Saved entries
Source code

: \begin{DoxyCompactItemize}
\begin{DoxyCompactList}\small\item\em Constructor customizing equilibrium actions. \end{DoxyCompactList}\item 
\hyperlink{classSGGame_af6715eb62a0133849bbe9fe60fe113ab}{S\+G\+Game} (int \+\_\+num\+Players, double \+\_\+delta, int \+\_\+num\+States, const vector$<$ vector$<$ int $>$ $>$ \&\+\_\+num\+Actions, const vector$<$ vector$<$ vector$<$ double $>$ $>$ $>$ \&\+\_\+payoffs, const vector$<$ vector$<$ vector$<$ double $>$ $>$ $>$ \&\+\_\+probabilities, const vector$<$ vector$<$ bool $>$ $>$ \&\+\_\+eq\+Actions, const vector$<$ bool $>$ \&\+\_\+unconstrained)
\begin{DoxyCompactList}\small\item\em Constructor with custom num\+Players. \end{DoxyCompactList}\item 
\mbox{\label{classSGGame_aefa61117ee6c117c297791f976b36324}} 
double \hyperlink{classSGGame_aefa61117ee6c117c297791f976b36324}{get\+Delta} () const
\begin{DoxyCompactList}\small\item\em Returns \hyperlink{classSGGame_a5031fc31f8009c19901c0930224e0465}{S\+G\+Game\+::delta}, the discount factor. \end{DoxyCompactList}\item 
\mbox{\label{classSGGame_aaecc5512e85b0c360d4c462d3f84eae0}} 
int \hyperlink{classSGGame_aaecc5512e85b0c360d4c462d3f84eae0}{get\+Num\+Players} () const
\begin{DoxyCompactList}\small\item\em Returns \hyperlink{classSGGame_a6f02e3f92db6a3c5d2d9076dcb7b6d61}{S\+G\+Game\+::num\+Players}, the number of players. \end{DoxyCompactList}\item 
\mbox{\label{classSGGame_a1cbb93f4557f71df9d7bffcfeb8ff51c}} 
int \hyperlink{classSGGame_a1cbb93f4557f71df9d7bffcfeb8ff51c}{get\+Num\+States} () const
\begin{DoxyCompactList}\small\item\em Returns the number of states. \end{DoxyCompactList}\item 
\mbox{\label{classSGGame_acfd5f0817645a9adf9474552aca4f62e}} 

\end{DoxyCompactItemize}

• _HOW TO COMPLETE THIS TASK_
Gather every line from the entries above where the word "label" appears, and copy them.

• _RESPONSE FOR THIS EXERCISE_
\mbox{\label{classSGGame_aefa61117ee6c117c297791f976b36324}} 
\mbox{\label{classSGGame_aaecc5512e85b0c360d4c462d3f84eae0}} 
\mbox{\label{classSGGame_a1cbb93f4557f71df9d7bffcfeb8ff51c}} 
\mbox{\label{classSGGame_acfd5f0817645a9adf9474552aca4f62e}} 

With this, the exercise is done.